I also developed Flexibility and Adaptability (5) in the sense that, among the tasks in the job description of the trainee program, I was not supposed to write any bulletin or even participate in important events as a journalist.
I also performed the skill number 10: oral and written communication by getting the comments and information from the speakers and editing the news of each session. Oral and written communication has always been and will always be essential skills in all professional or academic activities.
Technology and Literacy 13): I knew how to type and print the news in that old machine, which was the available tool at that time.
Initiative (14): I showed that I had that skill by accepting the challenge of writing the bulletin.

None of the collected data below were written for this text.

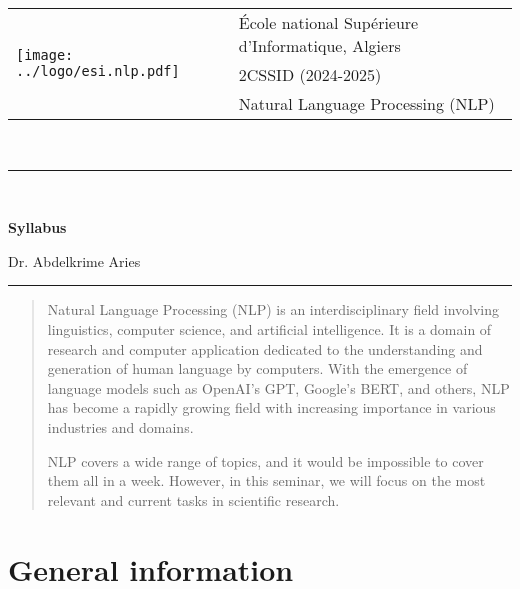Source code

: \documentclass[11pt, a4paper]{article}
\begin{document}
\pagestyle{fancy}

\noindent
\begin{tabular}{ll}
\multirow{3}{*}{\texttt{[image: ../logo/esi.nlp.pdf]}} & \'Ecole national Supérieure d'Informatique, Algiers\\
& 2CSSID (2024-2025)\\
& Natural Language Processing (NLP)
\end{tabular}\\[.25cm]
\noindent\rule{\textwidth}{1pt}\\[-0.25cm]
\begin{center}
{\LARGE \textbf{Syllabus}}
\begin{flushright}
	Dr. Abdelkrime Aries
\end{flushright}
\end{center}\vspace*{-0.25cm}
\noindent\rule{\textwidth}{1pt}

\begin{abstract}
	Natural Language Processing (NLP) is an interdisciplinary field involving linguistics, computer science, and artificial intelligence. 
	It is a domain of research and computer application dedicated to the understanding and generation of human language by computers. 
	With the emergence of language models such as OpenAI's GPT, Google's BERT, and others, NLP has become a rapidly growing field with increasing importance in various industries and domains.
	
	NLP covers a wide range of topics, and it would be impossible to cover them all in a week. 
	However, in this seminar, we will focus on the most relevant and current tasks in scientific research.
\end{abstract}

\section{General information}
\end{document}
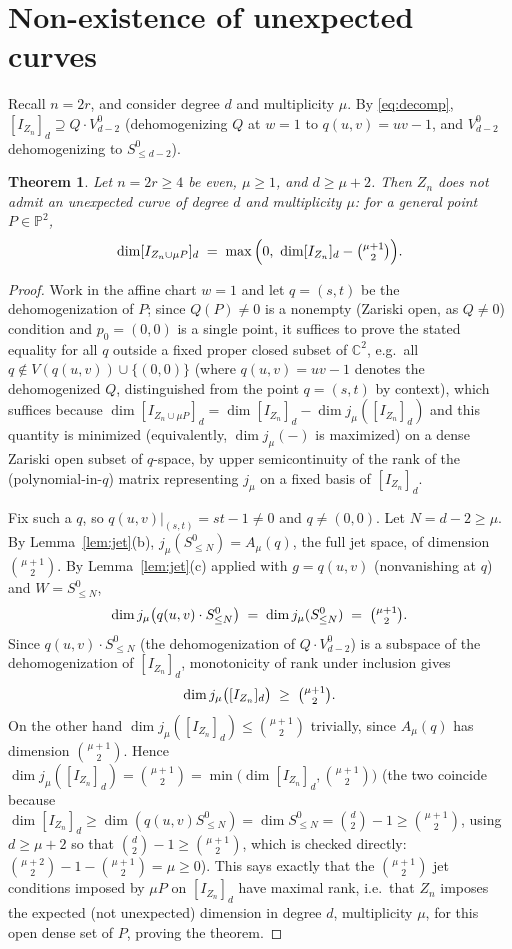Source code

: \documentclass[11pt]{amsart}
\theoremstyle{plain}
\newtheorem{theorem}{Theorem}[section]
\theoremstyle{definition}
\newcommand{\PP}{\mathbb{P}}
\newcommand{\CC}{\mathbb{C}}
\begin{document}
\section{Non-existence of unexpected curves}\label{sec:main}

Recall $n=2r$, and consider degree $d$ and multiplicity $\mu$. By \eqref{eq:decomp}, $[I_{Z_n}]_d \supseteq Q\cdot V^0_{d-2}$ (dehomogenizing $Q$ at $w=1$ to $q(u,v)=uv-1$, and $V^0_{d-2}$ dehomogenizing to $S^0_{\le d-2}$).

\begin{theorem}\label{thm:main}
Let $n=2r\ge4$ be even, $\mu\ge1$, and $d\ge\mu+2$. Then $Z_n$ does not admit an unexpected curve of degree $d$ and multiplicity $\mu$: for a general point $P\in\PP^2$,
\[
\dim[I_{Z_n\cup \mu P}]_d \;=\; \max\Big(0,\ \dim[I_{Z_n}]_d - \tbinom{\mu+1}2\Big).
\]
\end{theorem}

\begin{proof}
Work in the affine chart $w=1$ and let $q=(s,t)$ be the dehomogenization of $P$; since $Q(P)\ne0$ is a nonempty (Zariski open, as $Q\ne0$) condition and $p_0=(0,0)$ is a single point, it suffices to prove the stated equality for all $q$ outside a fixed proper closed subset of $\CC^2$, e.g.\ all $q\notin V(q(u,v))\cup\{(0,0)\}$ (where $q(u,v)=uv-1$ denotes the dehomogenized $Q$, distinguished from the point $q=(s,t)$ by context), which suffices because $\dim[I_{Z_n\cup \mu P}]_d = \dim [I_{Z_n}]_d - \dim j_\mu([I_{Z_n}]_d)$ and this quantity is minimized (equivalently, $\dim j_\mu(-)$ is maximized) on a dense Zariski open subset of $q$-space, by upper semicontinuity of the rank of the (polynomial-in-$q$) matrix representing $j_\mu$ on a fixed basis of $[I_{Z_n}]_d$.

Fix such a $q$, so $q(u,v)\big|_{(s,t)} = st-1 \ne0$ and $q\ne(0,0)$. Let $N=d-2\ge\mu$. By Lemma~\ref{lem:jet}(b), $j_\mu(S^0_{\le N})=A_\mu(q)$, the full jet space, of dimension $\binom{\mu+1}2$. By Lemma~\ref{lem:jet}(c) applied with $g=q(u,v)$ (nonvanishing at $q$) and $W=S^0_{\le N}$,
\[
\dim j_\mu\big(q(u,v)\cdot S^0_{\le N}\big) \;=\; \dim j_\mu(S^0_{\le N}) \;=\; \tbinom{\mu+1}{2}.
\]
Since $q(u,v)\cdot S^0_{\le N}$ (the dehomogenization of $Q\cdot V^0_{d-2}$) is a subspace of the dehomogenization of $[I_{Z_n}]_d$, monotonicity of rank under inclusion gives
\[
\dim j_\mu\big([I_{Z_n}]_d\big) \;\ge\; \tbinom{\mu+1}{2}.
\]
On the other hand $\dim j_\mu([I_{Z_n}]_d)\le \binom{\mu+1}2$ trivially, since $A_\mu(q)$ has dimension $\binom{\mu+1}2$. Hence $\dim j_\mu([I_{Z_n}]_d) = \binom{\mu+1}{2} = \min\big(\dim[I_{Z_n}]_d, \binom{\mu+1}2\big)$ (the two coincide because $\dim[I_{Z_n}]_d\ge\dim (q(u,v)S^0_{\le N})=\dim S^0_{\le N} = \binom{d}2 -1\ge \binom{\mu+1}2$, using $d\ge \mu+2$ so that $\binom{d}2-1\ge\binom{\mu+1}2$, which is checked directly: $\binom{\mu+2}{2}-1-\binom{\mu+1}2 = \mu\ge0$). This says exactly that the $\binom{\mu+1}2$ jet conditions imposed by $\mu P$ on $[I_{Z_n}]_d$ have maximal rank, i.e.\ that $Z_n$ imposes the expected (not unexpected) dimension in degree $d$, multiplicity $\mu$, for this open dense set of $P$, proving the theorem.
\end{proof}
\end{document}
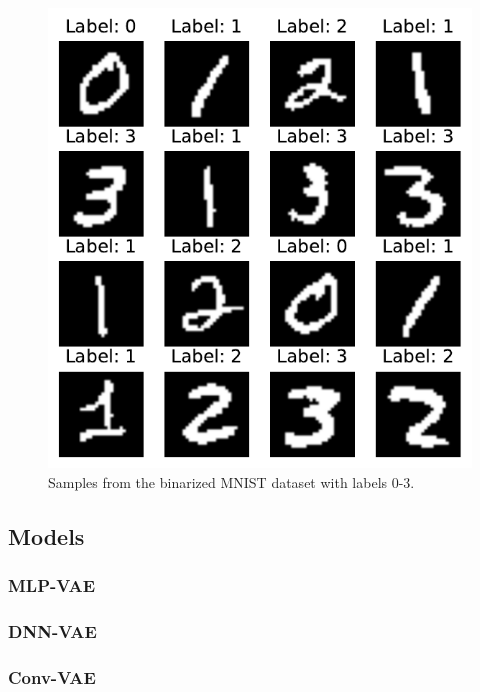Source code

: \begin{figure}[!htb]
\begin{center}\includegraphics[scale=0.7]{latex/figures/bmnist.pdf}
\end{center}
\caption{Samples from the binarized MNIST dataset with labels 0-3.}
\label{fig:bmnist}
\end{figure}


\subsection{Models}
\subsubsection{MLP-VAE}

\subsubsection{DNN-VAE}

\subsubsection{Conv-VAE}

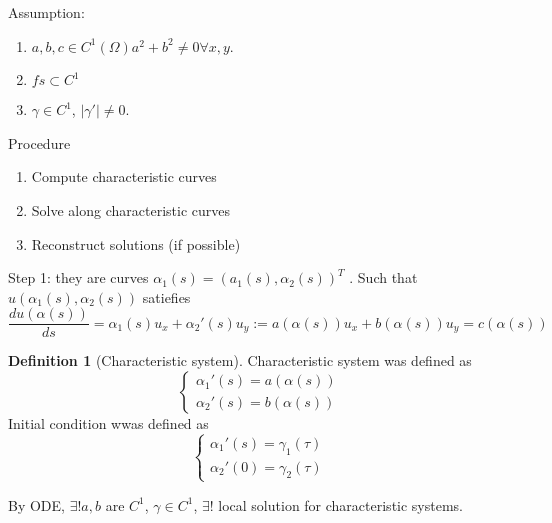 \documentclass[a4paper]{article}
\theoremstyle{definition}
\newtheorem{definition}{Definition}[section]
\begin{document}
	Assumption: \begin{enumerate}
		\item $a,b,c \in C^1\left( \Omega \right) a^2+b^2\neq 0 \forall x,y$. 
		\item $fs\subset C^{1}$
		\item $\gamma\in C^{1}$, $\left| \gamma' \right| \neq 0$.
	\end{enumerate}
	Procedure
	\begin{enumerate}
		\item Compute characteristic curves
		\item Solve along characteristic curves
		\item Reconstruct solutions (if possible)
	\end{enumerate}
	Step 1: they are curves $\alpha_1\left( s \right) =(a_1\left( s \right) ,\alpha_2\left( s \right) )^{T}$
	. Such that $u\left( \alpha_1\left( s \right) ,\alpha_2\left( s \right)  \right)  $ satiefies
	\begin{equation}
		\frac{du\left( \alpha\left( s \right)  \right) }{ds}=\alpha_1\left( s \right) u_x+\alpha_2'\left( s \right) u_y:=a\left( \alpha\left( s \right) \right)u_x+b\left( \alpha\left( s \right)  \right) u_y =c\left( \alpha\left( s \right)  \right)  
	\end{equation} 
	\begin{definition}[Characteristic system]
		Characteristic system was defined as 
		\begin{equation}
			\begin{cases}
				\alpha_1'\left( s \right) =a\left( \alpha\left( s \right)  \right) \\
				\alpha_2'\left( s \right)=b\left( \alpha\left( s \right)  \right)  
			\end{cases}
		\end{equation} 
		Initial condition wwas defined as 
		\begin{equation}
			\begin{cases}
			\alpha_1'\left( s \right) =\gamma_1\left( \tau \right) \\
			\alpha_2'\left( 0 \right)=\gamma_2\left( \tau\right)  
			\end{cases}
		\end{equation} 

	\end{definition}
		By ODE, $\exists ! a,b$ are $C^1$, $\gamma\in C^{1}$, $\exists  !$ local solution for characteristic systems. 
\end{document}
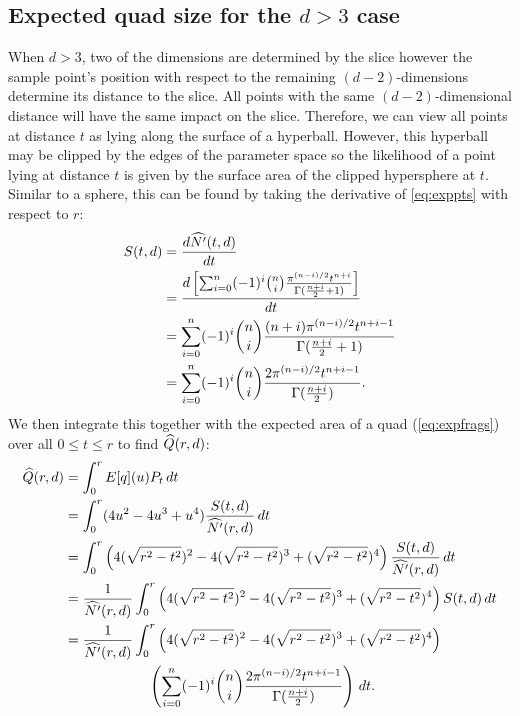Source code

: \subsection{Expected quad size for the $d>3$ case}


When $d>3$, two of the dimensions are determined by the slice however the
sample point's position with respect to the remaining $(d-2)$-dimensions 
determine its distance to the slice.  All points with the same 
$(d-2)$-dimensional distance will have the same impact on the slice.
Therefore, we can view all points at distance $t$ as lying along the surface 
of a hyperball.  However, this hyperball may be clipped by the edges of the
parameter space so the likelihood of a point lying at distance $t$ is given
by the surface area of the clipped hypersphere at $t$.  Similar to a sphere,
this can be found by taking the derivative of \autoref{eq:exppts} with 
respect to $r$:
\begin{align*}
 S(t,d) 
   &= \frac{d \widehat{N'}(t, d)}{d t} \\
   &= \frac{d \left[
    \sum_{i=0}^{n} (-1)^{i} {n \choose i}
         \frac{\pi^{(n-i)/2}t^{n+i}}{\Gamma(\frac{n+i}{2} + 1)} 
 \right]}{dt} \\
   &= \sum_{i=0}^{n} (-1)^{i} {n \choose i}
         \frac{(n+i)\pi^{(n-i)/2}t^{n+i-1}}{\Gamma(\frac{n+i}{2} + 1)} \\
   &= \sum_{i=0}^{n} (-1)^{i} {n \choose i}
         \frac{2\pi^{(n-i)/2}t^{n+i-1}}{\Gamma(\frac{n+i}{2})} 
         \text{.}
\end{align*}
We then integrate this
together with the expected area of a quad (\autoref{eq:expfrags}) over
all $0 \le t \le r$ to find $\widehat{Q}(r,d)$:
\begin{align*}
\widehat{Q}(r,d) &= \int_0^r E[q](u) P_t \, dt \\
     &= \int_0^r (4u^2 - 4u^3 + u^4)
        \frac{S(t,d)}{\widehat{N'}(r, d)} \, dt \\
     &= \int_0^r 
        \left(4(\sqrt{r^2-t^2})^2 - 4(\sqrt{r^2-t^2})^3 + (\sqrt{r^2-t^2})^4\right)
        \frac{S(t,d)}{\widehat{N'}(r, d)} \, dt \\
     &= \frac{1}{\widehat{N'}(r, d)} \int_0^r 
        \left(4(\sqrt{r^2-t^2})^2 - 4(\sqrt{r^2-t^2})^3 + (\sqrt{r^2-t^2})^4\right)
        S(t,d) \, dt \\
     &= \frac{1}{\widehat{N'}(r, d)} \int_0^r 
        \left(4(\sqrt{r^2-t^2})^2 - 4(\sqrt{r^2-t^2})^3 + (\sqrt{r^2-t^2})^4\right) \\
     &\qquad\qquad\qquad
       \left(
           \sum_{i=0}^{n} (-1)^{i} {n \choose i}
               \frac{2\pi^{(n-i)/2}t^{n+i-1}}{\Gamma(\frac{n+i}{2})} 
        \right) \, dt 
        \text{.}
\end{align*}

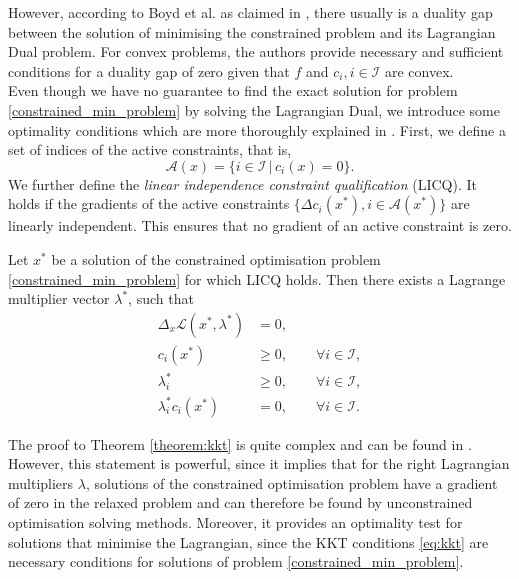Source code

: However, according to Boyd et al. as claimed in \cite{Boyd:2004:CO:993483}, there usually is a duality gap between the solution of minimising the constrained problem and its Lagrangian Dual problem. For convex problems, the authors provide necessary and sufficient conditions for a duality gap of zero given that $f$ and $c_i, i \in \mathcal{I}$ are convex.\\
\indent Even though we have no guarantee to find the exact solution for problem \eqref{constrained_min_problem} by solving the Lagrangian Dual, we introduce some optimality conditions which are more thoroughly explained in \cite{NoceWrig06}. First, we define a set of indices of the active constraints, that is,
\[ \mathcal{A}(x) = \{ i \in \mathcal{I} \,|\, c_i(x) = 0 \}. \]
We further define the \textit{linear independence constraint qualification} (LICQ). It holds if the gradients of the active constraints $\{ \Delta c_i(x^*), i \in \mathcal{A}(x^*) \}$ are linearly independent. This ensures that no gradient of an active constraint is zero.
\begin{theorem}$\,$\\
	\label{theorem:kkt}
Let $x^*$ be a solution of the constrained optimisation problem \eqref{constrained_min_problem} for which LICQ holds. Then there exists a Lagrange multiplier vector $\lambda^*$, such that
\begin{subequations}
	\label{eq:kkt}
	\begin{align}
	\Delta_x \mathcal{L}(x^*, \lambda^*) &= 0,\\
	c_i(x^*) &\geq 0, \qquad \forall i \in \mathcal{I},\\
	\lambda^*_i &\geq 0, \qquad \forall i \in \mathcal{I},\\
	\lambda^*_i  c_i(x^*) &= 0, \qquad \forall i \in \mathcal{I}.
	\end{align}
\end{subequations}
\end{theorem}

The proof to Theorem \ref{theorem:kkt} is quite complex and can be found in \cite{NoceWrig06}. However, this statement is powerful, since it implies that for the right Lagrangian multipliers $\lambda$, solutions of the constrained optimisation problem have a gradient of zero in the relaxed problem and can therefore be found by unconstrained optimisation solving methods. Moreover, it provides an optimality test for solutions that minimise the Lagrangian, since the KKT conditions \eqref{eq:kkt} are necessary conditions for solutions of problem \eqref{constrained_min_problem}.\\



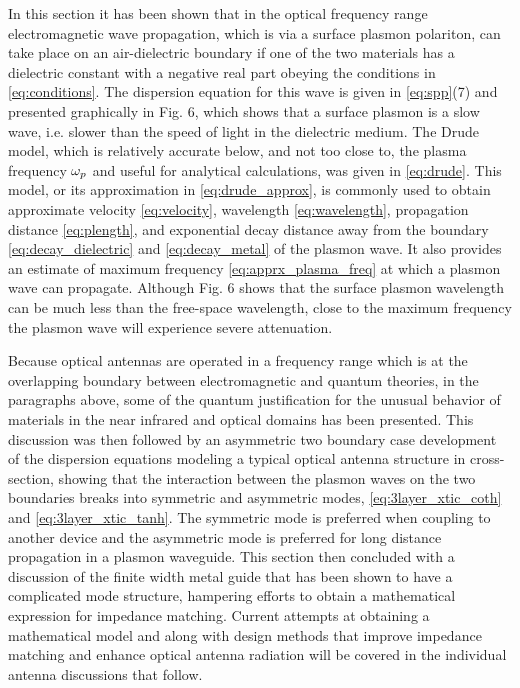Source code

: \documentclass[11pt]{article}
\begin{document}
In this section it has been shown that in the optical frequency range electromagnetic wave propagation, which is via a surface plasmon polariton, can take place on an air-dielectric boundary if one of the two materials has a dielectric constant with a negative real part obeying the conditions in \eqref{eq:conditions}. The dispersion equation for this wave is given in \eqref{eq:spp}(7) and presented graphically in Fig. 6, which shows that a surface plasmon is a slow wave, i.e. slower than the speed of light in the dielectric medium. The Drude model, which is relatively accurate below, and not too close to, the plasma frequency $\omega_p$ and useful for analytical calculations, was given in \eqref{eq:drude}. This model, or its approximation in \eqref{eq:drude_approx}, is commonly used to obtain approximate velocity \eqref{eq:velocity}, wavelength \eqref{eq:wavelength}, propagation distance \eqref{eq:plength}, and exponential decay distance away from the boundary \eqref{eq:decay_dielectric} and
\eqref{eq:decay_metal} of the plasmon wave. It also provides an estimate of maximum frequency \eqref{eq:apprx_plasma_freq} at which a plasmon wave can propagate. Although Fig. 6 shows that the surface plasmon wavelength can be much less than the free-space wavelength, close to the maximum frequency the plasmon wave will experience severe attenuation.

Because optical antennas are operated in a frequency range which is at the overlapping boundary between electromagnetic and quantum theories, in the paragraphs above, some of the quantum justification for the unusual behavior of materials in the near infrared and optical domains has been presented. This discussion was then followed by an asymmetric two boundary case development of the dispersion equations modeling a typical optical antenna structure in cross-section, showing that the interaction between the plasmon waves on the two boundaries breaks into symmetric and asymmetric modes, \eqref{eq:3layer_xtic_coth} and \eqref{eq:3layer_xtic_tanh}. The symmetric mode is preferred when coupling to another device and the asymmetric mode is preferred for long distance propagation in a plasmon waveguide. This section then concluded with a discussion of the finite width metal guide that has been shown to have a complicated mode structure, hampering efforts to obtain a mathematical expression for impedance matching. Current attempts at obtaining a mathematical model and along with design methods that improve impedance matching and enhance optical antenna radiation will be covered in the individual antenna discussions that follow.
\end{document}
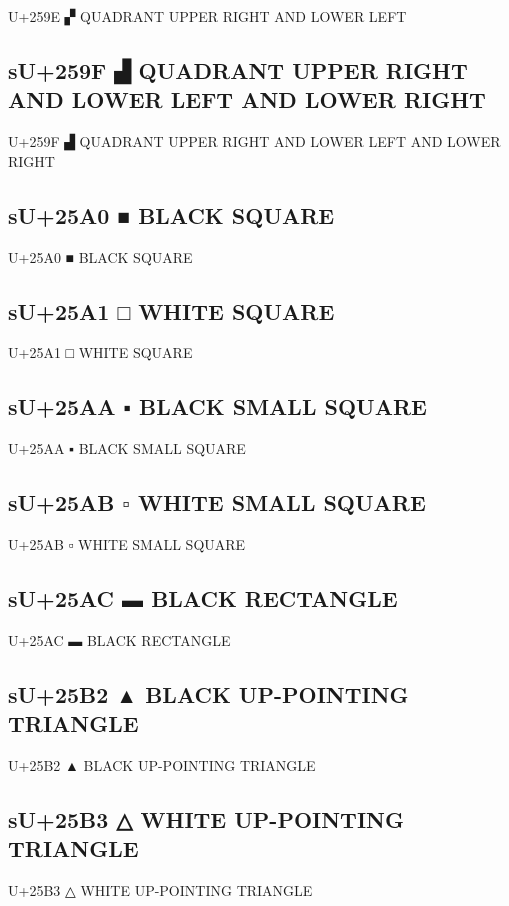 U+259E ▞ QUADRANT UPPER RIGHT AND LOWER LEFT

\subsection{sU+259F ▟ QUADRANT UPPER RIGHT AND LOWER LEFT AND LOWER RIGHT}

U+259F ▟ QUADRANT UPPER RIGHT AND LOWER LEFT AND LOWER RIGHT

\subsection{sU+25A0 ■ BLACK SQUARE}

U+25A0 ■ BLACK SQUARE

\subsection{sU+25A1 □ WHITE SQUARE}

U+25A1 □ WHITE SQUARE

\subsection{sU+25AA ▪ BLACK SMALL SQUARE}

U+25AA ▪ BLACK SMALL SQUARE

\subsection{sU+25AB ▫ WHITE SMALL SQUARE}

U+25AB ▫ WHITE SMALL SQUARE

\subsection{sU+25AC ▬ BLACK RECTANGLE}

U+25AC ▬ BLACK RECTANGLE

\subsection{sU+25B2 ▲ BLACK UP-POINTING TRIANGLE}

U+25B2 ▲ BLACK UP-POINTING TRIANGLE

\subsection{sU+25B3 △ WHITE UP-POINTING TRIANGLE}

U+25B3 △ WHITE UP-POINTING TRIANGLE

Today, with the experience I had in more than 25 years of EFL teaching, I believe that the schools should focus on those 21st Century Skills permanently. Supervisors could suggest a research Department or Commission to study and update a list of skills that come from teaching/learning, but also from personal or social experiences which are highly useful in this century. From my experience, personal and professional, my conclusion is that I learned more when I was in groups or when I had teamwork activities than when I was studying alone at school. The skills that I learned socially as a member of SUC Community surpassed what I learned in school, because they were learned collaboratively.
At present, as an educator, and sometimes a teacher trainer in the field of Project Based Learning, I see the online collaborative projects as a way of developing the 21st Century Skills. For more than ten years, I have been representing iEARN (International Education and Resource Network) in Brazil. Over time I have noticed some very positive assets from that approach. When developing collaborative projects in iEARN platform, students have a final result to be accomplished in mind. They work together with a common objective and they help each other when it is necessary. Moreover, the wide variety of themes brings life to the classroom and makes the students express their opinions and attitudes regarding those complex issues and suggest solutions for them. To sum up, online collaborative projects represent a rehearsal for life, because they present real life themes to the students and make them think of solutions or possibilities to face them adequately – attitudes that can be, for sure, considered within the 21st Century skills.
Almerinda Borges Garibaldi is the current President of Educadores Globais in Brasília – DF and the Country Coordinator for iEARN in Brazil.
She has a Master’s Degree in Applied Linguistics from Universidade de Brasília.